この前、男性(あえてそう書く)からベビーピンクの猫耳付きヘッドフォンをもらった。そのときは「いらない」と笑いながらそれでもちゃんと敬意を払って受け取ったけど、家に帰ってまじまじとその猫耳付きヘッドフォンを見ると嫌悪感が生まれてストレージの奥底にしまった。しまったが、数日たった今も拭えないほどの怒りがあり、自分を蝕んでいるので、せめて「今後猫耳(だけじゃないが)をもらわないために自分の主張を記す」ことにした。即座に売り払うか完膚なきまでにぶっ壊して不燃ごみに捨てるかも考えたが、人からのプレゼントを粗末にするのは仁義に反する。2月にそれを受け渡しできることになっているのでいち早く時が過ぎればいい。

まずはじめに伝えておきたいが、本文は個人の人格や性的嗜好を否定するものではない。別に好きなものは好きでいい。が、私にくれるなと言いたい。

猫耳について

猫耳の捉え方も人によって様々だと思うが、やはり1980年代以降の傾向から捉えるに「萌え」(今も使うのだろうか……死語の可能性もある)の文脈が強いだろう。デジタル大辞泉では以下のように記される。

もえ【×萌え】
ある物や人に対してもつ、一方的で強い愛着心・情熱・欲望などの気持ちをいう俗語。必ずしも恋愛感情を意味するものではない。

[補説] 平成2年(1990)前後から漫画・アニメ愛好者の間で使われ始めたという。そのため、対象も初めは架空の人物が中心であった。意味についての確かな定義はなく、対象に対して抱くさまざまな好意の感情を表す。感動詞的な用法もある。
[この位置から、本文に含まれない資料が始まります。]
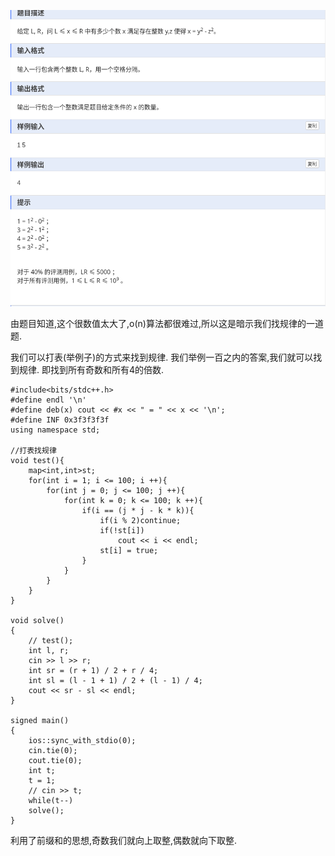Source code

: ![Alt text](image-1.png)

由题目知道,这个很数值太大了,o(n)算法都很难过,所以这是暗示我们找规律的一道题.


我们可以打表(举例子)的方式来找到规律.
我们举例一百之内的答案,我们就可以找到规律. 即找到所有奇数和所有4的倍数.

```
#include<bits/stdc++.h>
#define endl '\n'
#define deb(x) cout << #x << " = " << x << '\n';
#define INF 0x3f3f3f3f
using namespace std;

//打表找规律
void test(){
	map<int,int>st;
	for(int i = 1; i <= 100; i ++){
		for(int j = 0; j <= 100; j ++){
			for(int k = 0; k <= 100; k ++){
				if(i == (j * j - k * k)){
					if(i % 2)continue;
					if(!st[i])
						cout << i << endl;
					st[i] = true;
				}
			}
		}
	}
}

void solve()
{
	// test();
	int l, r;
	cin >> l >> r;
	int sr = (r + 1) / 2 + r / 4;
	int sl = (l - 1 + 1) / 2 + (l - 1) / 4;
	cout << sr - sl << endl;
}

signed main()
{
	ios::sync_with_stdio(0);
	cin.tie(0);
	cout.tie(0);
	int t;
	t = 1;
	// cin >> t;
	while(t--)
	solve();
}

```

利用了前缀和的思想,奇数我们就向上取整,偶数就向下取整.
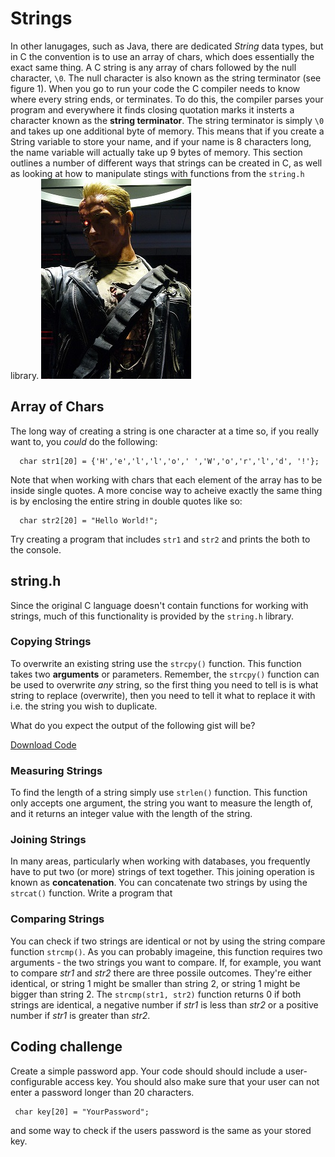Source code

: <!-- ## Working with Strings

Unlike other (primative) variable types, strings are instantiated using `String` with a capital S. This is because a string is actually an array of `chars` - in other words a collection of characters.  -->
# Strings

In other lanugages, such as Java, there are dedicated *String* data types, but in C the convention is to use an array of chars, which does essentially the exact same thing. A C string is any array of chars followed by the null character, `\0`. The null character is also known as the string terminator (see figure 1).
When you go to run your code the C compiler needs to know where every string ends, or terminates. To do this, the compiler parses your program and everywhere it finds closing quotation marks it insterts a character known as the **string terminator**. The string terminator is simply `\0` and takes up one additional byte of memory. This means that if you create a String variable to store your name, and if your name is 8 characters long, the name variable will actually take up 9 bytes of memory. 
This section outlines a number of different ways that strings can be created in C, as well as looking at how to manipulate stings with functions from the `string.h` library. 
![I'll be back](images/terminator.jpg "A different kind of Terminator") 

## Array of Chars

The long way of creating a string is one character at a time so, if you really want to, you *could* do the following:

```
  char str1[20] = {'H','e','l','l','o',' ','W','o','r','l','d', '!'};
```

Note that when working with chars that each element of the array has to be inside single quotes. A more concise way to acheive exactly the same thing is by enclosing the entire string in double quotes like so:

```
  char str2[20] = "Hello World!";
```


Try creating a program that includes `str1` and `str2` and prints the both to the console.

## string.h

Since the original C language doesn't contain functions for working with strings, much of this functionality is provided by the `string.h` library.

### Copying Strings

To overwrite an existing string use the `strcpy()` function. This function takes two **arguments** or parameters. Remember, the `strcpy()` function can be used to overwrite *any* string, so the first thing you need to tell is is what string to replace (overwrite), then you need to tell it what to replace it with i.e. the string you wish to duplicate.

What do you expect the output of the following gist will be?

<code data-gist-id="a11b3d388b4e5d3f8fe7"></code>
<a href="https://gist.github.com/domhnallohanlon/a11b3d388b4e5d3f8fe7/download" class="text-success pull-right">Download Code</a><br>


### Measuring Strings

To find the length of a string simply use `strlen()` function. This function only accepts one argument, the string you want to measure the length of, and it returns an integer value with the length of the string.

### Joining Strings

In many areas, particularly when working with databases, you frequently have to put two (or more) strings of text together. This joining operation is known as **concatenation**. You can concatenate two strings by using the `strcat()` function. Write a program that 

### Comparing Strings

You can check if two strings are identical or not by using the string compare function `strcmp()`. As you can probably imageine, this function requires two arguments - the two strings you want to compare. If, for example, you want to compare *str1* and *str2* there are three possile outcomes. They're either identical, or string 1 might be smaller than string 2, or string 1 might be bigger than string 2. The `strcmp(str1, str2)` function returns 0 if both strings are identical, a negative number if *str1* is less than *str2* or a positive number if *str1* is greater than *str2*.

## Coding challenge

Create a simple password app. Your code should should include a user-configurable access key. You should also make sure that your user can not enter a password longer than 20 characters.

```
 char key[20] = "YourPassword";
```

and some way to check if the users password is the same as your stored key.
「萌え」そのものはジェンダーを問わないが、代表的な感情には保護欲・庇護欲を伴った疑似恋愛的な好意や愛着、フェティシズムや属性に関わる嗜好・傾倒がある。

猫耳は単に「かわいい」だけの枠にとどまらない。猫は、漫画表現(あるいは日常会話においても)では、「甘える」表現で描かれることも多い。また、猫という生き物は現代社会においてはペット的要素が強い。わかりやすいようにかなり強い言葉で言えば「愛玩性」を含む。

プレゼントとして適さない理由

こうしたことをふまえるに、単に「かわいいから贈った」といえば、それは「非常識ですね」と言わねばならず、こうした含意を理解して贈ったといえば「失礼ですね」という話になる。

無論、贈られる側がこうした性的嗜好を持っていたり、猫耳そのものが好きである場合は話は別である。むしろ大変喜ばれるだろう。しかし、私がこうした表現を好まないことはたやすく想像できると思う。これまた、私自身がこうした問題に一切口を出していない人物ならばまだしも、ジェンダーについては過敏な反応を見せているし、しばしば主張もしている。知らなかったといわれればそれまでだが、だとするとよく知らない相手にプレゼントするものではない。
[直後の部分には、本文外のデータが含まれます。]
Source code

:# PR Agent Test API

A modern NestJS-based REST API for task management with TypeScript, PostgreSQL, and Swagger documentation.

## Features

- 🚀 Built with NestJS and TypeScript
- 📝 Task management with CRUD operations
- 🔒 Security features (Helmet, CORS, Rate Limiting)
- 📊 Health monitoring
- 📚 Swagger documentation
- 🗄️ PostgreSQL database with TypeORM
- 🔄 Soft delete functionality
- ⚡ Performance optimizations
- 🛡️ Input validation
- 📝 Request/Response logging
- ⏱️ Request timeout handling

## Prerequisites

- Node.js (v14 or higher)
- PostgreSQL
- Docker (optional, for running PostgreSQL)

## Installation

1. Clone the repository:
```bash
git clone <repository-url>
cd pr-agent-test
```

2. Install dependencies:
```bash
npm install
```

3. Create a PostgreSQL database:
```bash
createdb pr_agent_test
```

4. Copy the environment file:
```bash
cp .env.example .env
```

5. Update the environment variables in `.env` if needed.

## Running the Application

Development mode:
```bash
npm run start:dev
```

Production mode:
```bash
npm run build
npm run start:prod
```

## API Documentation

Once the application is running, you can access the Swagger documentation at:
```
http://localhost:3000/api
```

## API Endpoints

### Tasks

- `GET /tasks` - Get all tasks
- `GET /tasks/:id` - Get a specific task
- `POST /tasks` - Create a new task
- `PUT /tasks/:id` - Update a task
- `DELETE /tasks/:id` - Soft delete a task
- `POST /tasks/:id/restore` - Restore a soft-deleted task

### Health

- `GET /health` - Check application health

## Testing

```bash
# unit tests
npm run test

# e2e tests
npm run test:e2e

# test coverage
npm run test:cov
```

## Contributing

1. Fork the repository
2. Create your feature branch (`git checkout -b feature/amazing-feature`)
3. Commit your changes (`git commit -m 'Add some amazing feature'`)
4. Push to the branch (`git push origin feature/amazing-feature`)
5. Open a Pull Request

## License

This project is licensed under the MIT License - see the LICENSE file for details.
付け加えておくと、色の”センスのなさ”も問題だ。色そのものの嗜好を問うわけではなく、まだ一般に広く浸透されている意味での「ベビーピンク」のイメージがよくない。そうした色を躊躇なく選べることを”センスがない”と呼んでいる。
ちなみに3年前にも同一の人から「tmrrさんは選ばなそうだから」という理由付きでベビーピンクのLightningケーブルをプレゼントされたが、私がなぜその色を選ばないのかというのは一度ご検討いただきたいものである。

「30歳になって必要な要素」発言

もっとも許せなかったのは、茶化してセクハラを批判した際に(これに関しては私もまずかったと思う。はじめからこのようにはっきりと不快感を示すべきであった)、酔っ払ったついでに「猫耳を贈った言い訳」をしてきたことである。その際、「30歳になることを特別視していたので、tmrrさんに必要だと思った」というような内容を発言していた(機能性とかの話もしていたけれどそこが頭にこびりついているので、もしかしたら曲解しているかもしれない)。
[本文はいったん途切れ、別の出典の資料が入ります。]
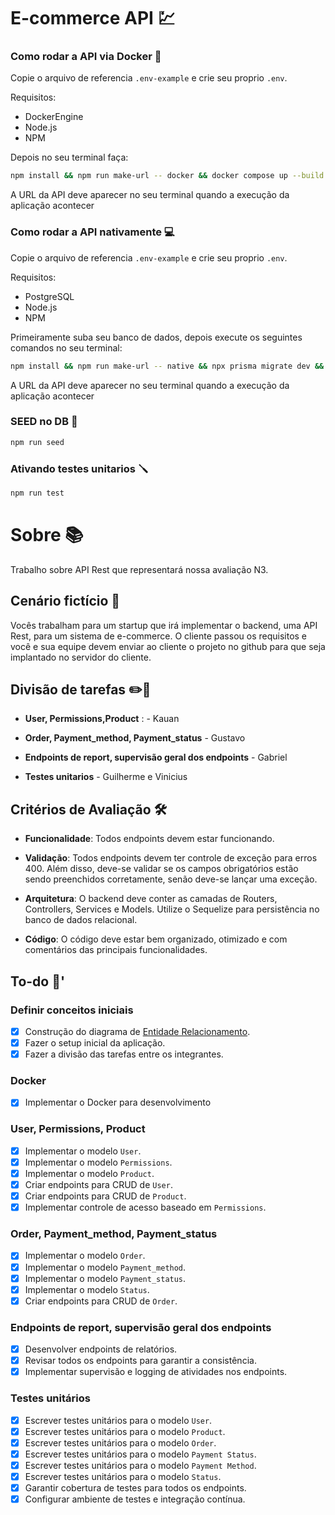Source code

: # E-commerce API 💹

### Como rodar a API via Docker 🐳

Copie o arquivo de referencia `.env-example` e crie seu proprio `.env`.

Requisitos:
 - DockerEngine
 - Node.js
 - NPM

Depois no seu terminal faça:

```zsh
npm install && npm run make-url -- docker && docker compose up --build
```

A URL da API deve aparecer no seu terminal quando a execução da aplicação acontecer

### Como rodar a API nativamente 💻

Copie o arquivo de referencia `.env-example` e crie seu proprio `.env`.

Requisitos:
 - PostgreSQL
 - Node.js
 - NPM

Primeiramente suba seu banco de dados, depois execute os seguintes comandos no seu terminal:

```zsh
npm install && npm run make-url -- native && npx prisma migrate dev && npx prisma generate && npm run start:dev 
```

A URL da API deve aparecer no seu terminal quando a execução da aplicação acontecer

### SEED no DB 🌱

```zsh
npm run seed
```

### Ativando testes unitarios  🪛

```zsh
npm run test
```

# Sobre 📚

Trabalho sobre API Rest que representará nossa avaliação N3.

## Cenário fictício 🤔

Vocês trabalham para um startup que irá implementar o backend, uma API Rest, para um sistema de e-commerce. O cliente passou os requisitos e você e sua equipe devem enviar ao cliente o projeto no github para que seja implantado no servidor do cliente.

## Divisão de tarefas ✏️📝

- **User, Permissions,Product** : - Kauan

 - **Order, Payment_method, Payment_status** - Gustavo

- **Endpoints de report, supervisão geral dos endpoints** - Gabriel

- **Testes unitarios** - Guilherme e Vinicius 

## Critérios de Avaliação 🛠️

- **Funcionalidade**: Todos endpoints devem estar funcionando.

- **Validação**: Todos endpoints devem ter controle de exceção para erros 400. Além disso, deve-se validar se os campos obrigatórios estão sendo preenchidos corretamente, senão deve-se lançar uma exceção.

- **Arquitetura**: O backend deve conter as camadas de Routers, Controllers, Services e Models. Utilize o Sequelize para persistência no banco de dados relacional.

- **Código**: O código deve estar bem organizado, otimizado e com comentários das principais funcionalidades.

## To-do 🚀'

### Definir conceitos iniciais
- [x] Construção do diagrama de [Entidade Relacionamento](https://viewer.diagrams.net/?tags=%7B%7D&lightbox=1&highlight=0000ff&edit=_blank&layers=1&nav=1&title=api-ecommerce.drawio#R%3Cmxfile%3E%3Cdiagram%20id%3D%22R2lEEEUBdFMjLlhIrx00%22%20name%3D%22Page-1%22%3E7V3vc5s4E%2F5rMnP3IRkEBsPHy892mrZ5k%2FTavl8yipFtrhj5ADdO%2FvqTDAIbYQKObYi1M5kWZCHj1SM92pV298g4m8yvQjwdf6Yu8Y90zZ0fGedHuo4cy2H%2F8ZLnpMSx9KRgFHpuWikvuPNeSFqopaUzzyXRSsWYUj%2F2pquFAxoEZBCvlOEwpE%2Br1YbUX%2F3WKR4RqeBugH259LvnxuOk1Da1vPwD8UZj8c1ISz%2BZYFE5LYjG2KVPK0VkHl%2FSIE5f8YaEExyQIGaffMbhLxIemRfjOOa%2F9K8j%2FZL9DXntkxGlI5%2FgqRedDOiEFQ8iVuVyiCeez8W81NBp2hD7OuPiyDgLKY2Tq8n8jPi8r0Q3JO90uebTTA4hb7fGAz9%2FTsOvs69XP%2F%2FGk%2FMPHvr7n%2FnlMTKSZn5jf5YK%2BFuUvB4TUPwspM5kNeWXMX7kRadRjMM4BYehsQLW3TH2AvaocY4W976Pp5G3qJ6UjD3fvcbPdBaLhsTd6dCbE%2Fc2wQavy2ByzRrjt7xxLuW79GX4x9j3RgG7HrCfzr%2FxNCQRe5drHMVpjXE88dNLWU6p6H6TMCbzpaJUbleETkgcPrMq4lO9lwIkHTQ9MRqecghmI2S8BD%2FDSAtxiqlR1njeVewi7a0mPdeTeq6612451k%2FHNPReeF%2F5qWyXe3Jx%2F%2BRNfAbWDwS7haJTupg0Fj3i%2Bf4Z9Snv7oAGROpxXskN6fQehyMSpwVT6qWDyzxlf0w0Z9qJeWSydz1j9yi%2FZ3%2B8ehif0SCKQ4Ys3gZhHfxEeCefxnSaNuqToWg%2FTAXPrx9pHLOxuA4D1aPhdWSkQDDq4mBnMDAlGNx8WgsEJoHYw%2F4tm5hxMPKTblvM0zjvtpK%2BLZV2JuGi6IvDlTJ5Dv3FVDv2XJewoXv6NPZicjfFA17piVHVa4O2ehC83mFLPWQ07KC0sVxqjVvDPpunAhyzITQL3Ejq9ew93wAESwLCx3P%2B0IK%2Bvny95%2F9%2Bu75m%2F3378vF%2F3y5aBomYw5O6pxGDgheMrpMnrQKKzK6gaL522CN7q6iq1dweYNXrA83UohltlzRjtU0zPbsEBpbPRfTILkb84vKTKGJfkZW2PM0Q1xPt7ZaKsoECVNRzJLB47sOUKUFeFHk04CqjFzwvmKnbHNQJuCjHOQg4pwOc47TNOaiMc9QgEwRkkolCJpOhF0bxQ4AnZFEeDsY4%2FMPQ%2F1SXTRrgRTk2EbZdYJM22QTpbdNJZvZVj06yIQB0Ijp9CQU%2BltnE7CnMJg3goh6byBtmwCb7ZxOzdTZpsP12aGxSv7sOnk3k3TcywZ6%2FxCS62lRSHyvKUYnRYEEKVLIzKrHbphJDXpKqQiVG%2FaM4h04lhrywnI5Z5z0Es8kjP5GVMQoyFSaUBohRj1DgSFgHCEWvfTZwZ4Qir0qVIRQ4EJaJQj4QNsVR9ERD92GMozH76O7%2B9uOXK4XJBA5%2BrZdNg91XIJOdkUmvdTKR91%2BVIRO7dncdOpkIGC6hYBAS9pXuA%2Bbni112GXt8C0VZLqkPFuW4pAeWri5wSb9tLumpa%2BnqgaUrE4Vs6ZpNXeCSjcCiHpeAkasDXGJorXOJukauHhi5MlHIRi6X%2BAS4ZBOwKMcltqyX3GReSlE1rRQo5PCDIDhCfRDqRF0KcHZFAXYDdULppUCD6cKuj4uuhECwZX1CoRAI2SCAxYAtqwaLEAiZsymEQdgSktRbKTTQNpSmmgZaZ3OqaT0Mgi2rGy3PH3tTOrMRADxjy%2F7pRfchTeEjeg2QohyPOPIEcoOfJ0ygD4wa4hkonavIsEQQgCwoQdtKpwPBKbaudGaj4v0onY58PEohpdOB%2BBSZKOTzUaB07gRJyi0WstDFwDXb0zqbc03rWifS1A1dkY8BoBqkyRseoHhuhhUFyaRkmyRVPVnbY%2BpWU4tyqqcU9L1fNyLeznRPpMHhp60rn%2FnAeD%2FaJ9LUDvuuwQmoXBZrAr%2BDArp1LCm4aABr5%2FZP2zYnnA6ooAoH49XA2pnLQjZ3ggq6GVbUYxMxZS2vWkPqzgbrEwGoqXsaaFX11OsGqcp8%2FLbPAAicOLeve2Yj4h3pnki2Qqqke6L6o%2FngVwMl6SMh6dj2caTgSgEMndvXO5uTTft6Z0l%2By5bnkP3pnZDdckkWspWzoHciTWnFE5JYVgkHzJhdoJP2U4qpnFMMkootyUI2Y7okGoTeNE4SVN5f%2FLhXmU3AjLleOJBRrBNs0n5KMaRwTjEEScWWZCGbRJNLXXPpjHeHulQC2cSqhAPpxDpBJa3nE0MKJxRDkFFsSRaywTOK6eAXR8IE%2B%2F5ia0VdMoF8YhXCaRCdAshkd2TSekYxpDewdx4cmdR38Dt8MpHNnRC2f2O4KMgoDZJ%2FAKPsjFHaTymGRMtKMopTu8MOnlFKktZC8P6N4aIeo5SkOQVGaYFRWs8rhppkKz00RjHA4JXLQjZ4QQj%2FjeGiIKPIVq%2BvocszZlfRSoFCDt%2BlyBaHr4QfiYiW%2FSoDWLujADiWV28x0GiyeH%2FBFFFJslmVXIoMOJmXy2JNPMVHbwReRVuFknpLhZIstsA3b1U%2Bm%2FNN%2B15FpQlpLZ8L6ZFdjPjF5SdRxL4jK215qtmfipqNFeAkVJK3droSOu%2BBPb8UcanbbNQN0CjIPmD67AL7tO%2BEVJrCFtindKwA%2B6CSTLfTlZwhwD6NQaMe%2B1gQvqcL7NMBpyVLXs0C%2FawZLEA%2FyJKXrbOIhEA6jaGiHOnoRtlUA6Szd9Jp3b1JLz33A6RTOliAdPSSw0GUb%2Bo%2FeMGQJtQjNoRUZZ4meFGOeVAPfKE6wTzt%2B0L1FPaF6oEvVC4L%2BYwJhPzZDCsK0gk4QnWBTjrgCCVUKSXpBByhchzI9nR%2BUv0IDqw3A4p6XGJBbOtOcEn7LlCWwsGtLQhunctCNlZA%2BLjmOFGQSsCBphNU0m%2BfShQObG2B%2B0wuC9lQARF%2FNoaLeoxiNliSAqPsjFEMrXVGMRvsoB0ao2SjABgFmfIaEyL%2BbAwXBRmlwcoUGGV3jNK%2Bl7%2FZYBPt4BjFrt1hB88owv8XIv5sAy7KMYpex5WFuCMiQi4wWXvx8y3xMT%2FpcZF%2FkgRmSCgF6as9RQL3rzBcdO7FLYPPPf2Mg2fBQ%2FlHLySk9%2FTrAl8h%2F81EsBGZe%2FEP0Rq7%2FsnLT8z07ny%2BVO1c0BV71fD5x%2FLN0lP8Nn9scSeek3GVyiiis3BAqqAmHFJiQYDs9unq%2FBHHv158TX%2BJfvxz933mXB6nkOSSrTt%2FIa0EMllhuOiR32TlhStweUOTCCAp4k2xgZOFFShgMfnt6VM5DuWGjEJDTqGhRDRSQ9sDdI0dwb0BeoIDtwrOx9qJhqwVTFu2UY1qdnNDQjalL0JdrSId7Qvp2YHZd4d0u4B0u78h0m29gHSzHtIZOvDzUrV0fbz%2BhbXV7%2BmnC81179W3C%2FW1V%2BoXgplZxkp9dpG88XaHaX9NpLmHj8GQrl2sqBluziyGm6u7257x0Vv0j9JRDZbNreuh%2BZDoZLC5UhgoYdasHABKqaClkpBNmtOQurNBnLgWqeJX9EaUHLLmWbUuBAZplUH2GT6uFAZKmDErBwAwSBZyX3JQ5QSikG%2FqG3FyyBxSPuHZMnKARfbPIq2HgdNtdZOH54NAKSZZIwtdwsG%2FM7ww8XIwKJ%2F0tQlYDplOnkdfnLvH0dANtOG1OXQvrj7dHO99KyzZ79ps60Bc%2F1y6fmUfrLA7kN2u2R1Y3ElbDSXbDzL26m8jJBWXdxGqPao7s49gFc3yvQJg6%2B4j9AsNWcWGtrdjVop6ecbcMepzZL8F8q9s%2Fm6OSaT16oJSnFXrDCiRVtgqsDfdx0Wo0FK%2F2NKOYVkjwHNHYIlOtNVjCU71dFy1gbu3owpO%2F%2F2CXDcLIBdRfZuDHBVB7uwV5Hs%2Fq9Ac5Bsic5MDO5ujWSz7a6wjOgbmYioxC204YTuFhsxiQ9uD8v3%2Fx9N%2Fnf7oeE4nP6zj88f%2B917J4vluEVBbAjTs5a90U92gXsVzVJvYTko7rsb6D0xoawFQORY6uZFf%2Bsbyauswc8ZVjgCl7GelkpDXI4t8cVlkakgYtx0cHbJprVQ0cF7sLfs02yGZfe71l76xEqfFKuEPDCOfFgsw905iJeFgjMM%2FTO3PrjNKF3CiHIPUOCjUtqlEmKlPHMdeNQg6wgzSEZNg1fLldRuK1TkjSsGnwxFhSRobUYqbOjXtgY19Ogp2R%2BEltaHPBbsNKY2Xq7MZaPyZuoTX%2BA8%3D%3C%2Fdiagram%3E%3C%2Fmxfile%3E).
- [x] Fazer o setup inicial da aplicação.
- [x] Fazer a divisão das tarefas entre os integrantes.

### Docker
- [x] Implementar o Docker para desenvolvimento

### User, Permissions, Product
- [x] Implementar o modelo `User`.
- [x] Implementar o modelo `Permissions`.
- [x] Implementar o modelo `Product`.
- [x] Criar endpoints para CRUD de `User`.
- [x] Criar endpoints para CRUD de `Product`.
- [x] Implementar controle de acesso baseado em `Permissions`.

### Order, Payment_method, Payment_status
- [x] Implementar o modelo `Order`.
- [x] Implementar o modelo `Payment_method`.
- [x] Implementar o modelo `Payment_status`.
- [x] Implementar o modelo `Status`.
- [x] Criar endpoints para CRUD de `Order`.

### Endpoints de report, supervisão geral dos endpoints
- [x] Desenvolver endpoints de relatórios.
- [x] Revisar todos os endpoints para garantir a consistência.
- [x] Implementar supervisão e logging de atividades nos endpoints.

### Testes unitários
- [x] Escrever testes unitários para o modelo `User`.
- [x] Escrever testes unitários para o modelo `Product`.
- [x] Escrever testes unitários para o modelo `Order`.
- [x] Escrever testes unitários para o modelo `Payment Status`.
- [x] Escrever testes unitários para o modelo `Payment Method`.
- [x] Escrever testes unitários para o modelo `Status`.
- [x] Garantir cobertura de testes para todos os endpoints.
- [x] Configurar ambiente de testes e integração contínua.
これをセクハラと呼ばずしてなんというか。つまり、30歳という大人の(あえてこう書くと)女性に対し、庇護欲・保護欲をかきたてられる対象となれと言っているわけだ。それが必要だと。
繰り返すが、そうしたことを女性性に対し求めること自体に何ら問題はなく、そうしたことを好む人間とどうぞよろしくやっていただくぶんには一向に構わないが、「私は」そうではない。そうではない相手に自らの(これまたあえて強い言葉で言えば)「女性観」を押し付けることは本来的な意味でのハラスメント(=いやがらせ)になる。

ジェンダーの問題に限らず、人間には認知や嗜好があり、これを何人も否定してはならない。ただし、表現する場合は別だ。センシティブな話題であることは重々理解する必要があり、内容如何によっては相手を侮辱し、傷つける可能性があることを認識する必要がある。

それから、「tmrrなら許してくれると思った」という発言は通用しないことをきちんと付け足しておきたい。私の性格を見越して多少の失礼は許されるとそういうこと?見くびるな?

おわりに

ここまでくどくどと書き記してきたが、猫耳をプレゼントしてきた相手が私の発言を理解できるとは思っていない。せめてこうした問題が地雷であって今後は触れないようにしようと思ってくれることを願うばかりだ。

あと、他人からプレゼントを貰ってそれを喜べないどころか否定していること自体には、人として謝りたい。お気持ちはありがとう。でも、今後は贈ってくれなくて大丈夫です。